Ambiguous retainer agreements drafted by Maryland attorneys

Mets’ manager, Casey Stengel, famously stated: “Can’t anybody here play this game?”  The same can be said of Maryland attorney’s ability to draft a concise retainer agreement.  An attorney has a duty to draft a retainer agreement that is clear and comprehensible to a client.  Mallen & Smith, 1 “Legal Malpractice” (2009 ed.) § 2:10, p. 125 (“Elements—Clarity: Engagement agreements should be written to be understandable by the client”).

When a retainer agreement is ambiguous, it must be construed against the drafter.  Ford Motor Credit Co. v. Jackson 328 Md. 188, 334 (1992) (“it is a canon of contract construction that ambiguities in the contract are to be construed against the drafter because that party had the better opportunity to understand and explain its meaning”); Suburban Hospital, Inc. v. Dwiggins 324 Md. 294, 306 (1991) (“If there is an ambiguity in a document, the drafter—in this case, Suburban—will have the ambiguity construed against it”).

Here are two example of ambiguous retainer agreements drafted by Maryland attorneys.

          A.      CONTINGENCY FEE

This Retainer Agreement provided that the law firm was entitled to receive either a one-third or 40% contingency fee:  “Attorney is hereby retained on a contingent basis and is to receive an amount equal to thirty-three and 1/3 percent (33 1/3%) of any amount which is recovered for Client by settlement.  Attorney is hereby retained on a contingent basis and is to receive an amount equal to forty percent (40%) of any amount which is recovered for Client by suit or arbitration”.   The personal injury case was settled prior to trial.  Was the attorney entitled to a one-third or 40% contingency fee?

The word “recover” has two meanings.  Its broad meaning is “to get back or regain (something lost or taken away)”.  Random House College Dictionary (1980 rev. ed.), p. 1104.  But “recover” also has a narrow meaning in the context of jurisprudence: “to obtain by judgment in a court of law”.  Id.

Black’s Law Dictionary (5th ed.) also recognizes that the word “recover” has both a broad and narrow meaning: “To get or obtain again, to collect, to get renewed possession of, to win back.  To regain, as lost property, territory, appetite, health, courage.  In a narrow sense, to be successful in a suit, to collect or obtain amount, to have judgment, to obtain a favorable or final judgment, to obtain in any legal manner in contrast to voluntary payment”.

This Retainer Agreement is ambiguous as to whether the one-third or 40% contingency fee applies.


This Retainer Agreement contained a fee-shifting provision when the attorney sues the former client for unpaid invoices: “In the event that we find it necessary to initiate appropriate legal actions against you to collect unpaid debts owed to the Firm, you will be responsible for the reasonable attorney’s fees and expenses associated in the collection of any debt based upon our usual hourly rates”.

In an unreported opinion, the Maryland Court of Special Appeals found that this provision was ambiguous, because it had two different meanings: (1) the law firm had the right to be reimbursed for the work its employees performed in collecting a debt against the client for the legal services performed in the underlying case; or (2) that the law firm is only permitted to seek reimbursement for fees incurred in retaining an outside counsel in collecting the debt against the former client for legal services performed in the underlying case.

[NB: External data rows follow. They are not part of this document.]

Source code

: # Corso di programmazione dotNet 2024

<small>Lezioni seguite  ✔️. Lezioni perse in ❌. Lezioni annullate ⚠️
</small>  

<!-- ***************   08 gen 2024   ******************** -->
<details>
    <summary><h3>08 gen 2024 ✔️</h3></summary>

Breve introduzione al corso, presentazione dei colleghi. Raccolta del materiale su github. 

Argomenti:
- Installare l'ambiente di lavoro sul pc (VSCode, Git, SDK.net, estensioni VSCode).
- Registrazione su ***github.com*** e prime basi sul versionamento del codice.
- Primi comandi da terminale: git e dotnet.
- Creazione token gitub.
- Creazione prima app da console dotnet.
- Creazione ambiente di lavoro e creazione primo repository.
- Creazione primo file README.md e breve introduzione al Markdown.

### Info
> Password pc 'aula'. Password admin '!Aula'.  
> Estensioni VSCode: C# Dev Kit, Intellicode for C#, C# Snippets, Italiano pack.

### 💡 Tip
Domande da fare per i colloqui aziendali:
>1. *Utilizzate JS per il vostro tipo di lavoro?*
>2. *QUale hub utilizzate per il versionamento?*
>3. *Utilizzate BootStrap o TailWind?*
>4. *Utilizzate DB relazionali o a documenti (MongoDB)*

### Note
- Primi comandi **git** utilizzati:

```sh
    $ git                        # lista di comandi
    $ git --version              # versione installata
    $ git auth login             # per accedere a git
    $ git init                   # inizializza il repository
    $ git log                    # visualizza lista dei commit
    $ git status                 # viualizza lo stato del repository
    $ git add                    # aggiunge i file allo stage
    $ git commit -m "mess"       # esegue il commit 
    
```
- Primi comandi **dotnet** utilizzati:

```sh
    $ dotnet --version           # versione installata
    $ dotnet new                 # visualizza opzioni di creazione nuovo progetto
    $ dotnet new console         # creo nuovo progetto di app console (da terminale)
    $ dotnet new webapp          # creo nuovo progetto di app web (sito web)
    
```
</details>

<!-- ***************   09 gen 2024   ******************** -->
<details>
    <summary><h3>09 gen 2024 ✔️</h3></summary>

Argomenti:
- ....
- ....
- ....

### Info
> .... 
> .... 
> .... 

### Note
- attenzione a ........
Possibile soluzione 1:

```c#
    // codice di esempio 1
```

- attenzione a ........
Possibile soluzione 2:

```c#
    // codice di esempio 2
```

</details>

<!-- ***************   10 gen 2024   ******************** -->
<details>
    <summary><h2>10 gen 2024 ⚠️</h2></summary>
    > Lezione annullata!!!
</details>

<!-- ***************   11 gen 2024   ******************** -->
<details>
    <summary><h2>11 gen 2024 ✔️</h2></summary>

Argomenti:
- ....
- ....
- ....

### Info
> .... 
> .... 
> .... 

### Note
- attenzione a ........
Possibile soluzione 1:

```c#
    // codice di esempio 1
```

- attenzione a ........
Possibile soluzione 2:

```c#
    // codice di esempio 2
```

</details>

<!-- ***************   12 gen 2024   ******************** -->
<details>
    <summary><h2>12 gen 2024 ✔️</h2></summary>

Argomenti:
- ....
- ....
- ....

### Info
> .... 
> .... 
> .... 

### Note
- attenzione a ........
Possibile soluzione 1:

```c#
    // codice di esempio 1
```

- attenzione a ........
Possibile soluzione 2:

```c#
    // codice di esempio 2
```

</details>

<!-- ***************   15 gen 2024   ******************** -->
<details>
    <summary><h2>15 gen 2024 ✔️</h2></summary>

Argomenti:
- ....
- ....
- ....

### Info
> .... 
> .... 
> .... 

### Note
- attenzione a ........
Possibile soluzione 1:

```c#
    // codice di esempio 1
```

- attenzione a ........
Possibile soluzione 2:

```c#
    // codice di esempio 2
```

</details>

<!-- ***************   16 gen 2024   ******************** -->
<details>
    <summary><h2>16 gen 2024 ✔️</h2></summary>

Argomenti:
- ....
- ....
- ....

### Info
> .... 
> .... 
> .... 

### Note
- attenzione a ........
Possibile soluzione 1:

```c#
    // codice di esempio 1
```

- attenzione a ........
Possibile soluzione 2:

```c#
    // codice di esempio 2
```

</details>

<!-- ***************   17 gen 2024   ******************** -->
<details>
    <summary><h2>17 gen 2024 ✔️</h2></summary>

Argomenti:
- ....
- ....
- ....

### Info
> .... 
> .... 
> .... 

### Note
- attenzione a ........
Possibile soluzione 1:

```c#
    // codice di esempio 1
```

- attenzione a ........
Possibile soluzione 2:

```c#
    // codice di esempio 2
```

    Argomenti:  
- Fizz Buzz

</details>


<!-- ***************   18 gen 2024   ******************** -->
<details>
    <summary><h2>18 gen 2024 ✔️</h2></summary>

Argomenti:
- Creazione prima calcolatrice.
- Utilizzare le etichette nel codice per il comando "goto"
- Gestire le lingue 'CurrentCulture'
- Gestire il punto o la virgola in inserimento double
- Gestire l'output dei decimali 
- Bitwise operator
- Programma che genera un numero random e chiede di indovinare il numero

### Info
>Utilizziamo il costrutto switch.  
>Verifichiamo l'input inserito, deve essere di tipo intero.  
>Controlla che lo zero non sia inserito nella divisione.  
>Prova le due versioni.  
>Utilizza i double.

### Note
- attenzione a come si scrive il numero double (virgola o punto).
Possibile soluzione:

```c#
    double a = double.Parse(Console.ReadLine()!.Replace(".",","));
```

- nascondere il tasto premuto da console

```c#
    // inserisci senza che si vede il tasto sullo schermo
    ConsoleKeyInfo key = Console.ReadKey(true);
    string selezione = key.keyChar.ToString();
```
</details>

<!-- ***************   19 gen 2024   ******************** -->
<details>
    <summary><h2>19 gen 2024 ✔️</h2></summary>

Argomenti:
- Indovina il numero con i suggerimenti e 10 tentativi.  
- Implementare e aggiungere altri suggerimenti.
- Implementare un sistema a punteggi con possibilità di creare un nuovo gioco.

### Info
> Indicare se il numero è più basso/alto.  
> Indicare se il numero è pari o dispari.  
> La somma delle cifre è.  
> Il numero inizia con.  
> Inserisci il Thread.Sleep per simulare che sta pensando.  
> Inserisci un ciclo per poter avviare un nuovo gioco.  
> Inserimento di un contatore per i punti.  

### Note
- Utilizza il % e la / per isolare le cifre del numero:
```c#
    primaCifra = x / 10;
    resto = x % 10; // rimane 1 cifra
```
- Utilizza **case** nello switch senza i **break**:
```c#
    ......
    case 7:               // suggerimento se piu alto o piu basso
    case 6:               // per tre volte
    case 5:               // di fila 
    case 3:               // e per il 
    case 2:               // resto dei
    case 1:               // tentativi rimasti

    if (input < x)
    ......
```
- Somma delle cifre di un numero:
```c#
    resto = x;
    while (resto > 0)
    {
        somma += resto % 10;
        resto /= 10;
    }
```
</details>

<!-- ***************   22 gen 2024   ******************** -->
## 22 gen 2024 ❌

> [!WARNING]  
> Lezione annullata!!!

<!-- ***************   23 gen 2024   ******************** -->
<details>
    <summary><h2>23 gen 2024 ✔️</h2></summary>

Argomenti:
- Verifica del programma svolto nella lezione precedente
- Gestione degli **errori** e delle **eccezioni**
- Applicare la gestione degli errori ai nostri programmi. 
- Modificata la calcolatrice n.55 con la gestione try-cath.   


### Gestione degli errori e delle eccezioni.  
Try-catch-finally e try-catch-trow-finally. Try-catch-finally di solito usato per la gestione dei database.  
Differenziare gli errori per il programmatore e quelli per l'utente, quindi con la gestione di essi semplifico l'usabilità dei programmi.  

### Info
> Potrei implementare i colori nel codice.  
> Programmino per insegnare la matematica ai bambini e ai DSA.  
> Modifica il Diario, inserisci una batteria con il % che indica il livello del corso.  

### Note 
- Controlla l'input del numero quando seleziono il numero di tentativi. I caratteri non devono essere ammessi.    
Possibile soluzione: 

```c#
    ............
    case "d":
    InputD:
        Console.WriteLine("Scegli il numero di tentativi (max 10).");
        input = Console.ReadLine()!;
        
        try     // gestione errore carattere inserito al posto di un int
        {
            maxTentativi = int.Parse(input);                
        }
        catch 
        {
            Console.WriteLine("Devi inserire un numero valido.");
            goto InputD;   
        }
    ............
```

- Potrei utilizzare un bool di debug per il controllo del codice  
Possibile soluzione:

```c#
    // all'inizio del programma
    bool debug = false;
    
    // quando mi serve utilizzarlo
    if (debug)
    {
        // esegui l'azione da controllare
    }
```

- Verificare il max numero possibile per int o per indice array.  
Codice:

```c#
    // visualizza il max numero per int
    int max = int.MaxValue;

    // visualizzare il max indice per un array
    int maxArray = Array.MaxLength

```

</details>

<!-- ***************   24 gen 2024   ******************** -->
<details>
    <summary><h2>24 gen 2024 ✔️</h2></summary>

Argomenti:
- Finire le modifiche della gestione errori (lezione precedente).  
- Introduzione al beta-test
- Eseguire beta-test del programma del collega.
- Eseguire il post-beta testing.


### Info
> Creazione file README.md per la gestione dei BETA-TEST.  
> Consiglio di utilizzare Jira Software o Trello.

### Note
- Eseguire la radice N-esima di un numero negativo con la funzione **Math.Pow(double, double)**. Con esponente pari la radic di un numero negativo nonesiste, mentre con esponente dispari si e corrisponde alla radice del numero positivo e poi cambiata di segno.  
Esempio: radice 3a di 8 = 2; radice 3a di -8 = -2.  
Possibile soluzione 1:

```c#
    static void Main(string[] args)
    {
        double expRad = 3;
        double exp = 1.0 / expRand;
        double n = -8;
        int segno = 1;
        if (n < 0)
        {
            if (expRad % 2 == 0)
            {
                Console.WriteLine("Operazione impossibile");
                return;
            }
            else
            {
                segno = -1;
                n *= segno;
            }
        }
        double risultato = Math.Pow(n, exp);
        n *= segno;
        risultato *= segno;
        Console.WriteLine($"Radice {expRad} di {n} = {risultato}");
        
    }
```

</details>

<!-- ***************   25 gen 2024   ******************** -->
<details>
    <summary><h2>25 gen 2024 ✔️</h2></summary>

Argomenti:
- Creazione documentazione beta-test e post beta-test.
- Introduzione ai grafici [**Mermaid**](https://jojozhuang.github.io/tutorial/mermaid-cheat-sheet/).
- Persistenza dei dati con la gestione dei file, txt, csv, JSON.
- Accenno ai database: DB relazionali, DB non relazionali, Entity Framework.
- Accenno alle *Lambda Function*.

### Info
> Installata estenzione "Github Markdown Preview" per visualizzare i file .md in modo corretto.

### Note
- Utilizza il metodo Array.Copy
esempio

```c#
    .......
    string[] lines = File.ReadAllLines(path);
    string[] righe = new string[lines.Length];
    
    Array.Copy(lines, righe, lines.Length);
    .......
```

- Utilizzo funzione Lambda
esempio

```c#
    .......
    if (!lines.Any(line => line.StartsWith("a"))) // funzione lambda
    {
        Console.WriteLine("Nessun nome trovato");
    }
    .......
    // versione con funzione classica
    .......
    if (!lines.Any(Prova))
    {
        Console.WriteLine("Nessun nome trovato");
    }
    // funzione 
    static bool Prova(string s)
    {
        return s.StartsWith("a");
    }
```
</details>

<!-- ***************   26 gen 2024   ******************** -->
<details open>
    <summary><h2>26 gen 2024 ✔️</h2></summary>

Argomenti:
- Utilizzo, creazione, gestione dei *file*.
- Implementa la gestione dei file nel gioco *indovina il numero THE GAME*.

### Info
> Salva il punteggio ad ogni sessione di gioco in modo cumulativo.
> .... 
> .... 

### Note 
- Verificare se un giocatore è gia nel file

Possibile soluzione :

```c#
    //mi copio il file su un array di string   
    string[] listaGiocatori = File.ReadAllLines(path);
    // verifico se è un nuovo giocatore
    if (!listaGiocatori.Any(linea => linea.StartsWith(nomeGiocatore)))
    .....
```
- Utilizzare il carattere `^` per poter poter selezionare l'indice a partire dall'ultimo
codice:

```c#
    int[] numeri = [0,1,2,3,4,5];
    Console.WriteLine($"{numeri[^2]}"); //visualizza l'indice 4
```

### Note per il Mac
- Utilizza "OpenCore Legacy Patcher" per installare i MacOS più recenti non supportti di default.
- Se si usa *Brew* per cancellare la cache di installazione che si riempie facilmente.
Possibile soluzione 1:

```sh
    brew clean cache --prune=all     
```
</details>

Generally, law firms do not include a fee shifting provision in their retainer agreements.  First and foremost, a pro se law firm does not incur any attorney’s fees in collecting its debt against a former client.   “A lawyer who represents himself or herself has not incurred legal fees”.   Frison v. Mathis 188 Md.App. 97, 109 (2009).  Secondly, a fee-shifting provision would create a dysfunctional incentive for a pro se law firm to protract and over-litigate its claims against its former client.